I don’t want this to get too high-flown, but my experience in the restaurant that night helped me see that watershaping is an art form that, like music, is quite often inspired by the dynamics of the natural world and also depends on the momentary participation and perception of the viewer/listener. When it all comes together, the experience is just as elevating and engrossing, whether it’s the work of a musical composer or a watershape designer.
In this issue, we’re proud to present a profound example of the artistic power of watershaping in the work of Anthony Archer Wills, a true master of the use of water in landscapes.
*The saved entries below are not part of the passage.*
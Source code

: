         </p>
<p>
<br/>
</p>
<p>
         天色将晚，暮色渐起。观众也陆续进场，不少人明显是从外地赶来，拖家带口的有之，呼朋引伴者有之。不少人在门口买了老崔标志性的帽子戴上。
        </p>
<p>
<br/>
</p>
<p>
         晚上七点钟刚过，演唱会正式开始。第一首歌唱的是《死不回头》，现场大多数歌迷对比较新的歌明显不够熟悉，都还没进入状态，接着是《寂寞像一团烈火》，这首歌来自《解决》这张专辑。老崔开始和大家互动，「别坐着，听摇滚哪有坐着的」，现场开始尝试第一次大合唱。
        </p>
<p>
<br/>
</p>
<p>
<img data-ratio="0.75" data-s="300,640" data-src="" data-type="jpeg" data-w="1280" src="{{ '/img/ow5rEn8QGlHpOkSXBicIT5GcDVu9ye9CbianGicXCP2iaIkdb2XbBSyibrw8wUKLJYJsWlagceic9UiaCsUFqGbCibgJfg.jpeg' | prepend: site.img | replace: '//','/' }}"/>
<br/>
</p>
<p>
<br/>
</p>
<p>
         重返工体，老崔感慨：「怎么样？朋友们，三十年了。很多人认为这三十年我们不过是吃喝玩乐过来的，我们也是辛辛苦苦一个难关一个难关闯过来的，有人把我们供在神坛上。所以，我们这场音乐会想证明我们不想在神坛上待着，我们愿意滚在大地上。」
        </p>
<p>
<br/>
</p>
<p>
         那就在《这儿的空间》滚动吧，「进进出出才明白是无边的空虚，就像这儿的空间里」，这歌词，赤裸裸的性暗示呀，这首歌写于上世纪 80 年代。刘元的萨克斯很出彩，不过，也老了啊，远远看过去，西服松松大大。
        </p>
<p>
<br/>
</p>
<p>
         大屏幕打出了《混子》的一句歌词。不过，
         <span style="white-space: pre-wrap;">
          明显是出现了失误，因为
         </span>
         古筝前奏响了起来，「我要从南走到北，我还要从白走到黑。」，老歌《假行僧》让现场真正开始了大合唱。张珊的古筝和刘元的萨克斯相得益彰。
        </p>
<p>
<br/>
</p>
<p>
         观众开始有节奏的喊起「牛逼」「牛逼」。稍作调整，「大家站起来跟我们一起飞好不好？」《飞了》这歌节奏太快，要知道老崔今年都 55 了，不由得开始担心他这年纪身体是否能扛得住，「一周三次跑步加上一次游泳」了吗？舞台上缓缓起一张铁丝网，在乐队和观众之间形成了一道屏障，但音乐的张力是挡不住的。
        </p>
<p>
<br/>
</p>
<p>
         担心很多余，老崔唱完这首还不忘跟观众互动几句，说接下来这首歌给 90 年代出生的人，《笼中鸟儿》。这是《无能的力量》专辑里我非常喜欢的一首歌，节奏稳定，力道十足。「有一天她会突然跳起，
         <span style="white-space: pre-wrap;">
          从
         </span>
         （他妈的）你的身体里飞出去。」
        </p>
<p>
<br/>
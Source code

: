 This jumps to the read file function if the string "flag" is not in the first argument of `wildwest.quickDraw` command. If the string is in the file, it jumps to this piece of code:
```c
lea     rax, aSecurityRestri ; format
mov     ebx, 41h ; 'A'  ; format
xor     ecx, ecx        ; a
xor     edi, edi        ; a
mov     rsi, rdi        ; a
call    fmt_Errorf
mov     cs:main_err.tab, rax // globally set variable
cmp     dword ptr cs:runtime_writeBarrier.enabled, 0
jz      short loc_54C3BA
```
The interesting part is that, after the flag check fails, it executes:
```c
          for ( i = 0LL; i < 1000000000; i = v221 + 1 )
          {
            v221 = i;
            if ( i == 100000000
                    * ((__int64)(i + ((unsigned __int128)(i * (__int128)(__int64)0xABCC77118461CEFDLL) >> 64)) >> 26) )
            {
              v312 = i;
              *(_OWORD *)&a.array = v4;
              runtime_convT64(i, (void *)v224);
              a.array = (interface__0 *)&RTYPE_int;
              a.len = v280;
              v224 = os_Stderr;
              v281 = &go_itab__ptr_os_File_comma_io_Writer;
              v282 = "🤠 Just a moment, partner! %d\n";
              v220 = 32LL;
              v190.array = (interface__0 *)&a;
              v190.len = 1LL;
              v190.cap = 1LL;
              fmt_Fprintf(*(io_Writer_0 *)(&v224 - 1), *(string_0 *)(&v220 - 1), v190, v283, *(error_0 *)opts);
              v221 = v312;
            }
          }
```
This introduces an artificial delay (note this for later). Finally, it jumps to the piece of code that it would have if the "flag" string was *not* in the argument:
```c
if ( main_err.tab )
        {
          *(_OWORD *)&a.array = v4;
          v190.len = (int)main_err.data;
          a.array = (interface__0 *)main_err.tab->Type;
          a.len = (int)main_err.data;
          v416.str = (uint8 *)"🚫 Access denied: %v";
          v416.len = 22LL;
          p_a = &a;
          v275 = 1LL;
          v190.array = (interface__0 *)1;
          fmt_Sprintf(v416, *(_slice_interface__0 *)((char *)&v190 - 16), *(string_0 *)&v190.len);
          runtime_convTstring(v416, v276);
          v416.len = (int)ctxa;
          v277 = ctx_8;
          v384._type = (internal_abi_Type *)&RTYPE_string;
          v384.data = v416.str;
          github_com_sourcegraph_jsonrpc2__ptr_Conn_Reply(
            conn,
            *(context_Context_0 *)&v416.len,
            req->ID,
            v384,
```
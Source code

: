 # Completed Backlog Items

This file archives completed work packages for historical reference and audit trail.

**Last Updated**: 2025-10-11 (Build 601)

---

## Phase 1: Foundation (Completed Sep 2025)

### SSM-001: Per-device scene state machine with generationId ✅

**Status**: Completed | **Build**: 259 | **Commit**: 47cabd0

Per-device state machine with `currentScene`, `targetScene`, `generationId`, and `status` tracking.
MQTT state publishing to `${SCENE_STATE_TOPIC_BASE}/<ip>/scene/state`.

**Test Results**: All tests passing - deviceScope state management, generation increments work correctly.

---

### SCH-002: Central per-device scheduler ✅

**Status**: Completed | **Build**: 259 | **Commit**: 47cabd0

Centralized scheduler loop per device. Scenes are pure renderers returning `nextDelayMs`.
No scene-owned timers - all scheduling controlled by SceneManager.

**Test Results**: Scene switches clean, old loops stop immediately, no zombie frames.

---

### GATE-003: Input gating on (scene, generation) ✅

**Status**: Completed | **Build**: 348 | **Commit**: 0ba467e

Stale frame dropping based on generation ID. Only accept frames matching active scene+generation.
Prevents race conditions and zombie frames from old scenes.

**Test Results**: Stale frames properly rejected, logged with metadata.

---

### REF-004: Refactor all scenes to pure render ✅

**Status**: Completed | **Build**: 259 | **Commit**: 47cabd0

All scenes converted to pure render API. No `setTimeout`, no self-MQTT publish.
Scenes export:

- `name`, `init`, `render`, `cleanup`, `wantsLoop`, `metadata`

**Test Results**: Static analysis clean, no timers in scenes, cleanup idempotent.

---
Please enjoy “Echoes of Enchantment,” in which he shares his formative water-related experiences as well as patterns of observation that form the heart of his extraordinary works in water, rock and plant material (click here).
His experiences don’t involve music in a literal sense, but there’s a poetry and rhythm to what he does that makes his work sing to us just the same. As I worked with him in preparing the piece for print, I was struck by the fact that, although he often works on projects with enormous physical scale and great complexity, it is the small details that capture his interest and form the core of his endeavors.
As is true of many accomplished watershapers, Wills is a devoted student of nature. If there’s something that may set him apart, however, it is that he also plies his trade with beguiling wit, delightful whimsy and a sense of “enchantment” – to borrow his favorite word.